DATASET ENTRIES -

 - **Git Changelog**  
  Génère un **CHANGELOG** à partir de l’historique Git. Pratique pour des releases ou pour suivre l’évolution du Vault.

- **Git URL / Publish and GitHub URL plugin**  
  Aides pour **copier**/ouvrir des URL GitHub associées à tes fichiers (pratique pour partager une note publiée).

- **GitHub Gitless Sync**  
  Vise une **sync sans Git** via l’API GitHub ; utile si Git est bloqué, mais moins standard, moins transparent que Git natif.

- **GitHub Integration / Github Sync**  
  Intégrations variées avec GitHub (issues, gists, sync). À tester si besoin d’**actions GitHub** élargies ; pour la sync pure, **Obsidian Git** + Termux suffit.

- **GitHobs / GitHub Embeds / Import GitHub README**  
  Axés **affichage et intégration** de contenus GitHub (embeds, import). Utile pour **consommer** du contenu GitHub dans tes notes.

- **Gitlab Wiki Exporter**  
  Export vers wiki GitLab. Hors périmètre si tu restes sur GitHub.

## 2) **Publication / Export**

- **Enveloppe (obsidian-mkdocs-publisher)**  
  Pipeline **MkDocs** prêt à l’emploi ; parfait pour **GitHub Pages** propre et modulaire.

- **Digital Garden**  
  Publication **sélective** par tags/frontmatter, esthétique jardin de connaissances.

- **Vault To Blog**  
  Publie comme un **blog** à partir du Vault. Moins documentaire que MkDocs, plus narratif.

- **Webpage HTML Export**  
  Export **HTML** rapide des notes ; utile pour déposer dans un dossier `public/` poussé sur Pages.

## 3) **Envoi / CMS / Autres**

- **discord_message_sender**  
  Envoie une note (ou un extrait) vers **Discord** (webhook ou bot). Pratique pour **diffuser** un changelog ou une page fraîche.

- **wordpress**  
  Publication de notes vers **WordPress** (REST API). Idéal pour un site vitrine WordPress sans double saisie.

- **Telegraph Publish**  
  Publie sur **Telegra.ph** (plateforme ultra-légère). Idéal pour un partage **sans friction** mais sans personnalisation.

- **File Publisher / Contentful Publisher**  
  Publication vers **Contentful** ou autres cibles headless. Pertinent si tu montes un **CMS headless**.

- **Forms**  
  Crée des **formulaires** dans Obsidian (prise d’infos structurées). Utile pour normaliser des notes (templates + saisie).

WHAT IS NEEDED - Within the data above, the span starting at the line containing "Publication **sélective** par" and ending at the line containing "- **File Publisher / Contentful Publisher**" is to be retyped exactly, with no other lines.

SOLUTION TO THE EXERCISE -
  Publication **sélective** par tags/frontmatter, esthétique jardin de connaissances.

- **Vault To Blog**  
  Publie comme un **blog** à partir du Vault. Moins documentaire que MkDocs, plus narratif.

- **Webpage HTML Export**  
  Export **HTML** rapide des notes ; utile pour déposer dans un dossier `public/` poussé sur Pages.

## 3) **Envoi / CMS / Autres**

- **discord_message_sender**  
  Envoie une note (ou un extrait) vers **Discord** (webhook ou bot). Pratique pour **diffuser** un changelog ou une page fraîche.

- **wordpress**  
  Publication de notes vers **WordPress** (REST API). Idéal pour un site vitrine WordPress sans double saisie.

- **Telegraph Publish**  
  Publie sur **Telegra.ph** (plateforme ultra-légère). Idéal pour un partage **sans friction** mais sans personnalisation.

- **File Publisher / Contentful Publisher**  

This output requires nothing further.